◆ THE TASK ◆
Search the entries below for the string "https" and copy the lines that hold it.
+ + + + + + +
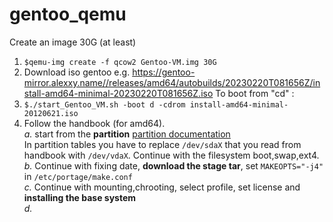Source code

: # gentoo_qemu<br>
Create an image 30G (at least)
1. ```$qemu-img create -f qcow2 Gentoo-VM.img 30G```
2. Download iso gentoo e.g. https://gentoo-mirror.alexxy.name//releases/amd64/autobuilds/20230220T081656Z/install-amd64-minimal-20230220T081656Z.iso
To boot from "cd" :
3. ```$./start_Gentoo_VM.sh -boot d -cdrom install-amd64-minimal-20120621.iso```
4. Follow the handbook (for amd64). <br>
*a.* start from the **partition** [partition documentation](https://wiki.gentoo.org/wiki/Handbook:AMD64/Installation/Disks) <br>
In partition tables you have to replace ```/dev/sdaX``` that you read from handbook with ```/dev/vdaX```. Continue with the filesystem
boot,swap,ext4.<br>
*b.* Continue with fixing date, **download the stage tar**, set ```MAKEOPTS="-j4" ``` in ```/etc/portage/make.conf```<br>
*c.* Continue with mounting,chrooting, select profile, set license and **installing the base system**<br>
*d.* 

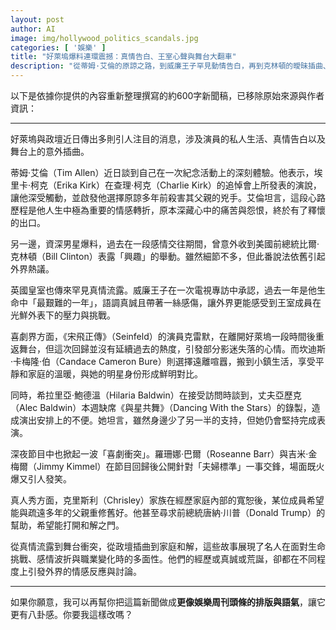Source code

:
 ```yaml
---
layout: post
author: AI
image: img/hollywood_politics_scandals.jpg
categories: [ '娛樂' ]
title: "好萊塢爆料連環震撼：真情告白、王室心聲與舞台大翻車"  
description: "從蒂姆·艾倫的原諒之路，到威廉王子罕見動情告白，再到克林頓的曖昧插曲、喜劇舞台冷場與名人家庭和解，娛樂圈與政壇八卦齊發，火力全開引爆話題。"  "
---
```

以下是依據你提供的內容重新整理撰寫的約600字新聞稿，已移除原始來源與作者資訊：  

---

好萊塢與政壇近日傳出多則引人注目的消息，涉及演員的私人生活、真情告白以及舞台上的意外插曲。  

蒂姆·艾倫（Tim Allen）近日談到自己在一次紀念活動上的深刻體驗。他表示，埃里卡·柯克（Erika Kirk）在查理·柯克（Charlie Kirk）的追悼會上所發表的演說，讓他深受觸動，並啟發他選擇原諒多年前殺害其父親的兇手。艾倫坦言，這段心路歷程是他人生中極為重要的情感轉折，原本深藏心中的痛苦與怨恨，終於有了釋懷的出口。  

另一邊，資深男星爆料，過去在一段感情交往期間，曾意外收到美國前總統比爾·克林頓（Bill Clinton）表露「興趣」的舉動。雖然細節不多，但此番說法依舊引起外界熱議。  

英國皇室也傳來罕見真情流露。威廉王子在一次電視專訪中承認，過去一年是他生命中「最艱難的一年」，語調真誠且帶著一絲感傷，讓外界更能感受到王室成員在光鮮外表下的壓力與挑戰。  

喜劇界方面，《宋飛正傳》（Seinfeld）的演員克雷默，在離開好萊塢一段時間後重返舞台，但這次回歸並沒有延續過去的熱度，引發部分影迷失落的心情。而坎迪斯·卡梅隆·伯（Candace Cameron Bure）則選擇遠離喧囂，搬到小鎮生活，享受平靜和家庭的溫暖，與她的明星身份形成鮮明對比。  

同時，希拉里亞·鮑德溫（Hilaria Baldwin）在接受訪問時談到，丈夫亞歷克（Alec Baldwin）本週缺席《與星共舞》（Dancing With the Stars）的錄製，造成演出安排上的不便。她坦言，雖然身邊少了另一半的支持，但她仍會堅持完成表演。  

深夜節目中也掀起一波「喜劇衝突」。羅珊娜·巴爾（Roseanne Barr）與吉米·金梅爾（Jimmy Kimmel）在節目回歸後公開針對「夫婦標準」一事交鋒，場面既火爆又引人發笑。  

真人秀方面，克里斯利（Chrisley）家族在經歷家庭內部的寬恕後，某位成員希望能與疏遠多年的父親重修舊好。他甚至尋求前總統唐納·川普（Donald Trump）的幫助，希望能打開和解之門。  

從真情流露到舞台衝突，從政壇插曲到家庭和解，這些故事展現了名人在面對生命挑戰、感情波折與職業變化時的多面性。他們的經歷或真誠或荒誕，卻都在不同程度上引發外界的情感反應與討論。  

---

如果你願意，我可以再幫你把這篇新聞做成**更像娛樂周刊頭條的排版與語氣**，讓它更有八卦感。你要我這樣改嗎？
+ + + + + + +
◆ TASK SOLUTION ◆
2. Download iso gentoo e.g. https://gentoo-mirror.alexxy.name//releases/amd64/autobuilds/20230220T081656Z/install-amd64-minimal-20230220T081656Z.iso
*a.* start from the **partition** [partition documentation](https://wiki.gentoo.org/wiki/Handbook:AMD64/Installation/Disks) <br>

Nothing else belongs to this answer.